=== What is being asked ===
The count of lines with the string "enumi" in the material is all that should be returned.

━━━━━ Excerpted records

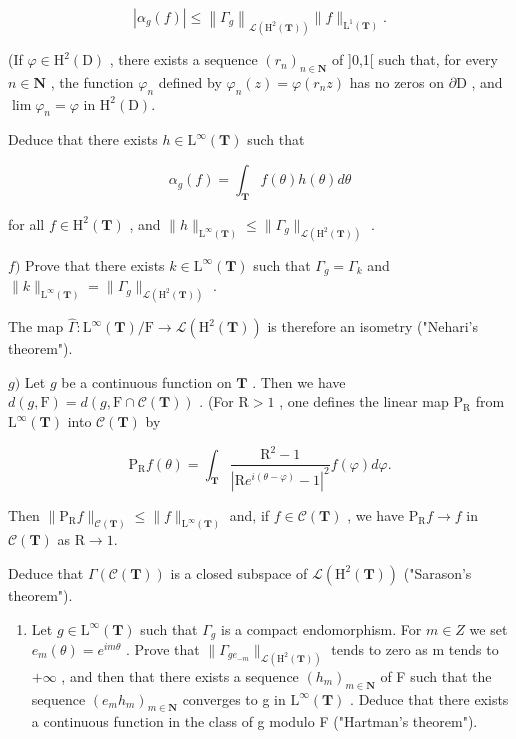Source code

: \[
\left| \alpha_ {g} (f) \right| \leqslant \left\| \Gamma_ {g} \right\| _ {\mathscr {L} \left(\mathrm{H} ^ {2} (\mathbf {T})\right)} \| f \| _ {\mathrm{L} ^ {1} (\mathbf {T})}.
\]

(If \(\varphi \in \mathrm{H}^2 (\mathrm{D})\) , there exists a sequence \((r_n)_{n\in \mathbf{N}}\) of ]0,1[ such that, for every \(n\in \mathbf{N}\) , the function \(\varphi_{n}\) defined by \(\varphi_{n}(z) = \varphi (r_{n}z)\) has no zeros on \(\partial \mathrm{D}\) , and \(\lim \varphi_n = \varphi\) in \(\mathrm{H}^2 (\mathrm{D}).\)

Deduce that there exists \(h \in \mathrm{L}^{\infty}(\mathbf{T})\) such that

\[
\alpha_ {g} (f) = \int_ {\mathbf {T}} f (\theta) h (\theta) d \theta
\]

for all \(f \in \mathrm{H}^2(\mathbf{T})\) , and \(\|h\|_{\mathrm{L}^\infty(\mathbf{T})} \leqslant \| \Gamma_g \|_{\mathcal{L}(\mathrm{H}^2(\mathbf{T}))}\) .

\(f)\) Prove that there exists \(k \in \mathrm{L}^{\infty}(\mathbf{T})\) such that \(\Gamma_g = \Gamma_k\) and \(\| k \|_{\mathrm{L}^{\infty}(\mathbf{T})} = \| \Gamma_g \|_{\mathcal{L}(\mathrm{H}^2(\mathbf{T}))}\) .

The map \(\widehat{\Gamma}\colon\mathrm{L}^{\infty}(\mathbf{T})/\mathrm{F}\to\mathcal{L}(\mathrm{H}^{2}(\mathbf{T}))\) is therefore an isometry ("Nehari's theorem").

\(g)\) Let \(g\) be a continuous function on \(\mathbf{T}\) . Then we have \(d(g, \mathrm{F}) = d(g, \mathrm{F} \cap \mathcal{C}(\mathbf{T}))\) . (For \(\mathrm{R} > 1\) , one defines the linear map \(\mathrm{P}_{\mathrm{R}}\) from \(\mathrm{L}^{\infty}(\mathbf{T})\) into \(\mathcal{C}(\mathbf{T})\) by

\[
\mathrm{P} _ {\mathrm{R}} f (\theta) = \int_ {\mathbf {T}} \frac {\mathrm{R} ^ {2} - 1}{| \mathrm{R} e ^ {i (\theta - \varphi)} - 1 | ^ {2}} f (\varphi) d \varphi .
\]

Then \(\| \mathrm{P}_{\mathrm{R}}f\|_{\mathcal{C}(\mathbf{T})}\leqslant \| f\|_{\mathrm{L}^{\infty}(\mathbf{T})}\) and, if \(f\in \mathcal{C}(\mathbf{T})\) , we have \(\mathrm{P_R}f\to f\) in \(\mathcal{C}(\mathbf{T})\) as \(\mathrm{R}\rightarrow 1.\)

Deduce that \(\Gamma(\mathcal{C}(\mathbf{T}))\) is a closed subspace of \(\mathcal{L}(\mathrm{H}^{2}(\mathbf{T}))\) ("Sarason's theorem").

\begin{enumerate}
\def\labelenumi{\alph{enumi})}
\setcounter{enumi}{7}
\tightlist
\item
  Let \(g \in \mathrm{L}^{\infty}(\mathbf{T})\) such that \(\Gamma_{g}\) is a compact endomorphism. For \(m \in Z\) we set \(e_{m}(\theta) = e^{im\theta}\) . Prove that \(\|\Gamma_{ge_{-m}}\|_{\mathcal{L}(\mathrm{H}^{2}(\mathbf{T}))}\) tends to zero as m tends to \(+\infty\) , and then that there exists a sequence \((h_{m})_{m \in \mathbf{N}}\) of F such that the sequence \((e_{m}h_{m})_{m \in \mathbf{N}}\) converges to g in \(\mathrm{L}^{\infty}(\mathbf{T})\) . Deduce that there exists a continuous function in the class of g modulo F ("Hartman's theorem").
\end{enumerate}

━━━━━━━━━━

=== Written solution ===
2